[Opening THE DATA section]

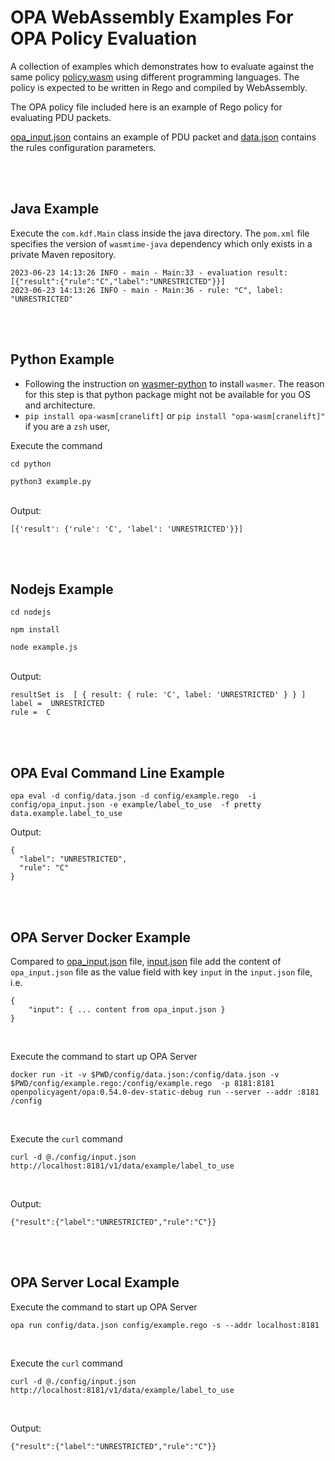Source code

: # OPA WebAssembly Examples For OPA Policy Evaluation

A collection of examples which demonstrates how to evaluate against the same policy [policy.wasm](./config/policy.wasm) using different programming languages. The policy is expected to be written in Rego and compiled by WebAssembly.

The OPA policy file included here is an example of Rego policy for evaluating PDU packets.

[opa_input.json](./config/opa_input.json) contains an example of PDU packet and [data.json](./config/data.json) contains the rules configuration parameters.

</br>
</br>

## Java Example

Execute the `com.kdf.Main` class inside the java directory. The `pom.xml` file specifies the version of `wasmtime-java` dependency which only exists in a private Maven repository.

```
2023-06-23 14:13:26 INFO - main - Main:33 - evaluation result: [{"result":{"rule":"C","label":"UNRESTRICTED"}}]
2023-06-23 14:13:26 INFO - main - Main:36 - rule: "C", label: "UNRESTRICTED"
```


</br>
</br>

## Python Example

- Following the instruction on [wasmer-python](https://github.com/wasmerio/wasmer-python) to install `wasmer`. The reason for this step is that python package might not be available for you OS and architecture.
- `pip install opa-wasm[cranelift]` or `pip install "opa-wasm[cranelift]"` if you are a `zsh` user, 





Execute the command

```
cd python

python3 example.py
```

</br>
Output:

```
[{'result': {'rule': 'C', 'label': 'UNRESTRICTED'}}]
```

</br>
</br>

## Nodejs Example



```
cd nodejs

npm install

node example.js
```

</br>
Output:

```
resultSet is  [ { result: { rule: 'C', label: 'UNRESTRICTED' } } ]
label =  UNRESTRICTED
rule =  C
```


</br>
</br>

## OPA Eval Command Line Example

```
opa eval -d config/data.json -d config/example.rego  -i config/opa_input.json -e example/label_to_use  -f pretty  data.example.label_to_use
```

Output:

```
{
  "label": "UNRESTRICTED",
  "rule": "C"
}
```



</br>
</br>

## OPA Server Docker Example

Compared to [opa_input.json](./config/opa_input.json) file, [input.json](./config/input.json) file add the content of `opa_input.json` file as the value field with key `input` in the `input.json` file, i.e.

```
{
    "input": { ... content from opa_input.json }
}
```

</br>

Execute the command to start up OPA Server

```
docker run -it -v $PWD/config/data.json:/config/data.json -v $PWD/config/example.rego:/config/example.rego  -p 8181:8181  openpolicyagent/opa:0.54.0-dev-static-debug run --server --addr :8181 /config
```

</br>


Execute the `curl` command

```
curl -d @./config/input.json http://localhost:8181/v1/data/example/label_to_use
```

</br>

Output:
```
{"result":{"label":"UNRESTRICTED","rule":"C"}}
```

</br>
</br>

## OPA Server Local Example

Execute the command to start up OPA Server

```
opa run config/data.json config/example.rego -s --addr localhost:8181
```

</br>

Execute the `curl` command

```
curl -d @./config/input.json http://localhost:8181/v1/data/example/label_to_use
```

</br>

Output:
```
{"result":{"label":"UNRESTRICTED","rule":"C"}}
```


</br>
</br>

[Closing THE DATA section]

## YOUR ASSIGNMENT
Only lines that include "which" belong in the answer; return them from the entries above.

## YOUR SOLUTION
A collection of examples which demonstrates how to evaluate against the same policy [policy.wasm](./config/policy.wasm) using different programming languages. The policy is expected to be written in Rego and compiled by WebAssembly.
Execute the `com.kdf.Main` class inside the java directory. The `pom.xml` file specifies the version of `wasmtime-java` dependency which only exists in a private Maven repository.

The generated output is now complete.